7th grade football player spreads mental health awareness after losing teammate to suicide
Sep 13, 2023, 4:51 PM | Updated: 4:57 pm
HIGHLAND, Utah — Suicide remains the leading cause of death for Utahns ages 10 to 17 years old. This devastating stat hit home in Monroe, Utah, last October when a young football player died by suicide. And on Monday, one of his teammates made it his mission to spread mental health awareness on and off the field.
At 12 years old, Tyler Ostler proudly wears number 51 for the 7th grade Lone Peak Knights football team.
“It was my best friend’s number,” Ostler said. “His name was Dexton Obray.”
His friend, who was just 14 years old, died by suicide last October.
Since Obray’s passing, Ostler’s family moved away from the team he grew to love in Sevier County to Highland. Though it’s his first year at a new school, he’s determined to never lose another teammate.
“We’ve been starting this friend group where if a kid is hanging out by himself, we tell him to come over here and hang out with us so they have a better day,” Ostler explained.
He said it’s as simple as making sure no one eats lunch alone.
“If you see a kid sitting at the table by himself, I’d suggest you go say ‘Hi’ to him or something,” he said.
Ostler says it’s all about building connections and relationships with others.
“Just going to check if they’re having a bad day or not because you don’t know what could happen,” he said.
As someone who lost friends to suicide, Ostler’s coach, Rhett Moorehouse, makes it a point to teach these same principles on the field.

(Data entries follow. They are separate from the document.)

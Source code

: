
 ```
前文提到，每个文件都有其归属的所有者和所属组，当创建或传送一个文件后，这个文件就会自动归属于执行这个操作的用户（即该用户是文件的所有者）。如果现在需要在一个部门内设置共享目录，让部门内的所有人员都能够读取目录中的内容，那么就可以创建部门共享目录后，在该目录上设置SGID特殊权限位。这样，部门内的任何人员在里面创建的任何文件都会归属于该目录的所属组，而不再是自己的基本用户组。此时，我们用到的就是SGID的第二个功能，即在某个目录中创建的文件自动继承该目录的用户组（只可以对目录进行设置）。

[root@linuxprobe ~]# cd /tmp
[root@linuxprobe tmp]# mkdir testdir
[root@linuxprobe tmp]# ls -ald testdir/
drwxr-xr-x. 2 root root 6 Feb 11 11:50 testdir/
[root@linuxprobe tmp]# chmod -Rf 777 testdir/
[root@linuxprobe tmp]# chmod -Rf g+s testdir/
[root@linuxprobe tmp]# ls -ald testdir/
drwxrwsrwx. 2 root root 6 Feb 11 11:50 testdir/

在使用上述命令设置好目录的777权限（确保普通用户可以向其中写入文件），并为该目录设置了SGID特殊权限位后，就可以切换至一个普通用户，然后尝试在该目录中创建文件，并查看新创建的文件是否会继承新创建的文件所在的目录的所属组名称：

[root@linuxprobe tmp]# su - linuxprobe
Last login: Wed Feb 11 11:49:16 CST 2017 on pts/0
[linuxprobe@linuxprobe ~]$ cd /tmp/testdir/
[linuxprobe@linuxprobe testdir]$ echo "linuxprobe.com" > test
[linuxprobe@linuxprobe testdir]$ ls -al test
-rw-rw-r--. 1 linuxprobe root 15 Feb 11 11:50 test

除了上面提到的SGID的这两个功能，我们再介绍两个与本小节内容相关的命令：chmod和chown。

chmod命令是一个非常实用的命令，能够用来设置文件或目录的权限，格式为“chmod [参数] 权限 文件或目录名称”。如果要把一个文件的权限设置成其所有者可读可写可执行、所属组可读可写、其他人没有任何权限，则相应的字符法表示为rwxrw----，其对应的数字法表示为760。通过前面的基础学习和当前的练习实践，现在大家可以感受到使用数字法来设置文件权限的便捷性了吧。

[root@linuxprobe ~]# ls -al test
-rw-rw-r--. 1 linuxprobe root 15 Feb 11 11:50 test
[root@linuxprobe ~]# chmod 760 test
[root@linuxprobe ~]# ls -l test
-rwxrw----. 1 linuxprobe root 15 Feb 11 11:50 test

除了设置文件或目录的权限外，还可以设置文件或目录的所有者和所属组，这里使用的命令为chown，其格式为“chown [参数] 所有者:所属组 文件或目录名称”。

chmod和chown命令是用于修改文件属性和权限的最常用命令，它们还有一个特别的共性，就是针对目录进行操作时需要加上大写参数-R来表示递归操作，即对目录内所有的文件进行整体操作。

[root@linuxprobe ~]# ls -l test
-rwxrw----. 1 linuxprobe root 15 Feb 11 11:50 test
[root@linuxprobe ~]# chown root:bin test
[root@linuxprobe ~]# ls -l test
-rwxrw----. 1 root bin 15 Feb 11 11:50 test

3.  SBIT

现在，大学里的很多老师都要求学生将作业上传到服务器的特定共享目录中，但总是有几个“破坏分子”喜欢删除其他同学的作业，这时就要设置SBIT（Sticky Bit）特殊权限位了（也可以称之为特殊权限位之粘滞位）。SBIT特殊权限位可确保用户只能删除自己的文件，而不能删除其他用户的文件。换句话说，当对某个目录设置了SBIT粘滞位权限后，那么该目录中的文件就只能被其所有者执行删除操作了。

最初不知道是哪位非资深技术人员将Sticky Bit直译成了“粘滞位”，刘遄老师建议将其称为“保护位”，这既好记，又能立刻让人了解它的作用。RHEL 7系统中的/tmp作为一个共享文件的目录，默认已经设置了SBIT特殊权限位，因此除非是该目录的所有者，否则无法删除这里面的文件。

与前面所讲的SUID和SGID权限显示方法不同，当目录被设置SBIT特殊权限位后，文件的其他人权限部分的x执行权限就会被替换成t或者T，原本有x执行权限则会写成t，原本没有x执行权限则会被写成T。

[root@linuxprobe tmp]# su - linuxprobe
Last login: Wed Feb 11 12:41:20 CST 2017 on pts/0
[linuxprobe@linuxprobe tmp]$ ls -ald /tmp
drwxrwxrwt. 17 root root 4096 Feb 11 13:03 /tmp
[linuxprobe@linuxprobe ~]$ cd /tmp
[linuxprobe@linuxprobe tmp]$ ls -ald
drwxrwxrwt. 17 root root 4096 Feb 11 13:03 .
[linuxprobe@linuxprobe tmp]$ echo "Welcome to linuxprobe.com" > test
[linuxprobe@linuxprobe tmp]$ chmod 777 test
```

“Out here on the football field, these kids tend to open up to coaches,” Moorehouse said. “But we talked about being a team and taking care of each other… If anybody’s having any issues, how do we help them? How do we support them?”
It’s a message Oster’s mom, Jessica Ostler, is grateful her son understands.
“Tyler’s biggest motto is you’re not alone,” Jessica said. “There’s always help out there.”
Tyler, his family, and coach hope they can make a difference for at least one person.
“Reach out to people on a constant basis. I mean, we’re friends, we’re family, we’re a community,” Moorehouse said.
Tyler is collecting used sneakers through GotSneakers and donating the proceeds to the Obray family, who hope to increase access to mental health resources in Sevier County. Those willing to donate old shoes can email Jessica at firstname.lastname@example.org.
Suicide prevention resources
If you or someone you know is experiencing suicidal thoughts or exhibiting warning signs, call, text, or chat the 988 Suicide and Crisis Lifeline at 988 which is answered 24/7/365 by crisis counselors at the Huntsman Mental Health Institute. All calls to legacy crisis hotlines, including the old National Suicide Prevention hotline, 1-800-273-8255, will also connect to a crisis care worker at the Huntsman Mental Health Institute as well.
- SafeUT: Parents, students, and educators can connect with a licensed crisis counselor through chat by downloading the SafeUT app or by calling 833-3SAFEUT (833-372-3388)
- SafeUT Frontline: First responders, including firefighters, law enforcement, EMS, and healthcare professionals can chat with a licensed crisis counselor at no cost 24/7/365 by downloading the SafeUT Frontline app.
- SafeUTNG: Members of the National Guard can chat with a licensed crisis counselor at no cost 24/7/365 by downloading the SafeUTNG app.
- Utah Warm Line: For non-crisis situations, when you need a listening ear as you heal and recover from a personal struggle, call 1-833 SPEAKUT 8:00 a.m.-11:00 p.m., 7 days a week, 365 days a year.
- The Huntsman Mental Health Institute offers a wide variety of programs and services including suicide prevention and crisis services, hospital treatment, therapy & medication management, substance Use & addiction recovery, child & teen programs, and maternal mental health services including birth trauma, pregnancy loss, infertility, and perinatal mood and anxiety disorders.
- LiveOnUtah.org is a statewide effort to prevent suicide by promoting education, providing resources, and changing Utah’s culture around suicide and mental health. They offer resources for faith based groups, LGBTQ+, youth, employers, firearm suicide prevention, and crisis and treatment options.
Counties in Utah provide services for mental health and substance use disorders. Centers are run by the thirteen Local Mental Health and Substance Use Authorities all across the state and offer therapy, substance use disorder treatment, support groups, mobile services, youth treatment, and more.